Tahp comments on The Field of AI Alignment: A Postmortem, and What To Do About It

Tahp 27 Dec 2024 1:24 UTC
27 points
0
I am a physics PhD student. I study field theory. I have a list of projects I’ve thrown myself at with inadequate technical background (to start with) and figured out. I’ve convinced a bunch of people at a research institute that they should keep giving me money to solve physics problems. I’ve been following LessWrong with interest for years. I think that AI is going to kill us all, and would prefer to live for longer if I can pull it off. So what do I do to see if I have anything to contribute to alignment research? Maybe I’m flattering myself here, but I sound like I might be a person of interest for people who care about the pipeline.

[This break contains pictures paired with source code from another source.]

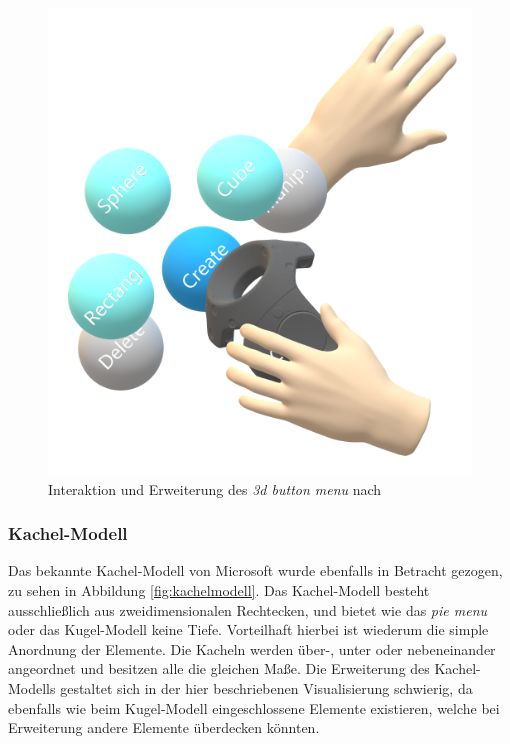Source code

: \begin{figure}[h]
\captionsetup{width=.7\linewidth}
\includegraphics[scale=0.5]{Bilder/Hauptteil/konzept19a}
\centering
\caption{Interaktion und Erweiterung des \textit{3d button menu} nach~\cite[p.~36-37]{wheelpickerpiemenu}}
\label{fig:ballmodell}
\end{figure}

\subsubsection*{Kachel-Modell}
\noindent Das bekannte Kachel-Modell von Microsoft wurde ebenfalls in Betracht gezogen, zu sehen in Abbildung \ref{fig:kachelmodell}. Das Kachel-Modell besteht ausschließlich aus zweidimensionalen Rechtecken, und bietet wie das \textit{pie menu} oder das Kugel-Modell keine Tiefe. Vorteilhaft hierbei ist wiederum die simple Anordnung der Elemente. Die Kacheln werden über-, unter oder nebeneinander angeordnet und besitzen alle die gleichen Maße. Die Erweiterung des Kachel-Modells gestaltet sich in der hier beschriebenen Visualisierung schwierig, da ebenfalls wie beim Kugel-Modell eingeschlossene Elemente existieren, welche bei Erweiterung andere Elemente überdecken könnten.

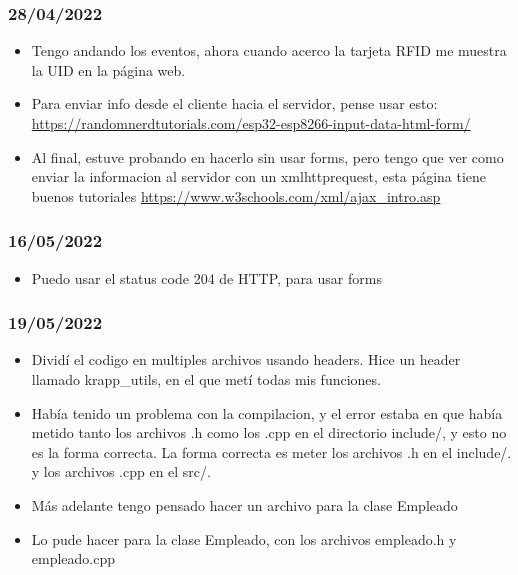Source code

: \documentclass[../informe_krapp.tex]{subfiles}
\begin{document}
\subsubsection{28/04/2022}
\begin{itemize}
	\item Tengo andando los eventos, ahora cuando acerco la tarjeta RFID me muestra
	      la UID en la página web.
	\item Para enviar info desde el cliente hacia el servidor, pense usar esto:
	      \url{https://randomnerdtutorials.com/esp32-esp8266-input-data-html-form/}
	\item Al final, estuve probando en hacerlo sin usar forms, pero
	      tengo que ver como enviar la informacion al servidor con un
	      xmlhttprequest, esta página tiene buenos tutoriales
	      \url{https://www.w3schools.com/xml/ajax_intro.asp}
\end{itemize}

\subsubsection{16/05/2022}
\begin{itemize}
	\item Puedo usar el status code 204 de HTTP, para usar forms
\end{itemize}

\subsubsection{19/05/2022}
\begin{itemize}
	\item Dividí el codigo en multiples archivos usando headers.
	      Hice un header llamado krapp\_utils, en el que metí todas mis funciones.
	\item Había tenido un problema con la compilacion, y el error estaba en que había metido
	      tanto los archivos .h como los .cpp en el directorio include/, y esto no es
	      la forma correcta. La forma correcta es meter los archivos .h en el include/. y
	      los archivos .cpp en el src/.
	\item Más adelante tengo pensado hacer un archivo para la clase Empleado
	\item Lo pude hacer para la clase Empleado, con los archivos empleado.h y empleado.cpp
\end{itemize}
\end{document}
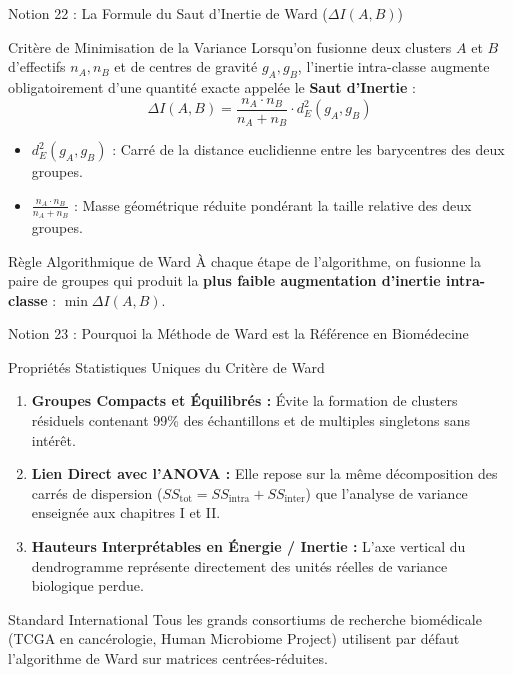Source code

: \documentclass[aspectratio=169,10pt]{beamer}
\begin{document}
\begin{frame}{Notion 22 : La Formule du Saut d'Inertie de Ward ($\Delta I(A, B)$)}
  \begin{conceptbox}{Critère de Minimisation de la Variance}
    \footnotesize
    Lorsqu'on fusionne deux clusters $A$ et $B$ d'effectifs $n_A, n_B$ et de centres de gravité $g_A, g_B$, l'inertie intra-classe augmente obligatoirement d'une quantité exacte appelée le \textbf{Saut d'Inertie} :
    \begin{equation*}
      \Delta I(A, B) = \frac{n_A \cdot n_B}{n_A + n_B} \cdot d_E^2(g_A, g_B)
    \end{equation*}
    \begin{itemize}
      \item $d_E^2(g_A, g_B)$ : Carré de la distance euclidienne entre les barycentres des deux groupes.
      \item $\frac{n_A \cdot n_B}{n_A + n_B}$ : Masse géométrique réduite pondérant la taille relative des deux groupes.
    \end{itemize}
  \end{conceptbox}
  \vspace{1mm}
  \begin{biobox}{Règle Algorithmique de Ward}
    \footnotesize
    À chaque étape de l'algorithme, on fusionne la paire de groupes qui produit la \textbf{plus faible augmentation d'inertie intra-classe} : $\min \Delta I(A, B)$.
  \end{biobox}
\end{frame}

\begin{frame}{Notion 23 : Pourquoi la Méthode de Ward est la Référence en Biomédecine}
  \begin{conceptbox}{Propriétés Statistiques Uniques du Critère de Ward}
    \footnotesize
    \begin{enumerate}
      \item \textbf{Groupes Compacts et Équilibrés :} Évite la formation de clusters résiduels contenant 99\% des échantillons et de multiples singletons sans intérêt.
      \item \textbf{Lien Direct avec l'ANOVA :} Elle repose sur la même décomposition des carrés de dispersion ($SS_{\text{tot}} = SS_{\text{intra}} + SS_{\text{inter}}$) que l'analyse de variance enseignée aux chapitres I et II.
      \item \textbf{Hauteurs Interprétables en Énergie / Inertie :} L'axe vertical du dendrogramme représente directement des unités réelles de variance biologique perdue.
    \end{enumerate}
  \end{conceptbox}
  \vspace{1mm}
  \begin{biobox}{Standard International}
    \footnotesize
    Tous les grands consortiums de recherche biomédicale (TCGA en cancérologie, Human Microbiome Project) utilisent par défaut l'algorithme de Ward sur matrices centrées-réduites.
  \end{biobox}
\end{frame}
\end{document}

I don’t feel like a great candidate because I don’t have any concrete ideas for AI research topics to chase down, but it sure seems like I might start having ideas if I worked on the problem with somebody for a bit. I’m apparently very ok with being an underpaid gopher to someone with grand theoretical ambitions while I learn the material necessary to come up with my own ideas. My only lead to go on is “go look for something interesting in MATS and apply to it” but that sounds like a great way to end up doing streetlight research because I don’t understand the field. Ideally, I guess I would have whatever spark makes people dive into technical research in a pretty low-status field for no money for long enough to produce good enough research which convinces people to pay their rent while they keep doing more, but apparently the field can’t find enough of those that it’s unwilling to look for other options.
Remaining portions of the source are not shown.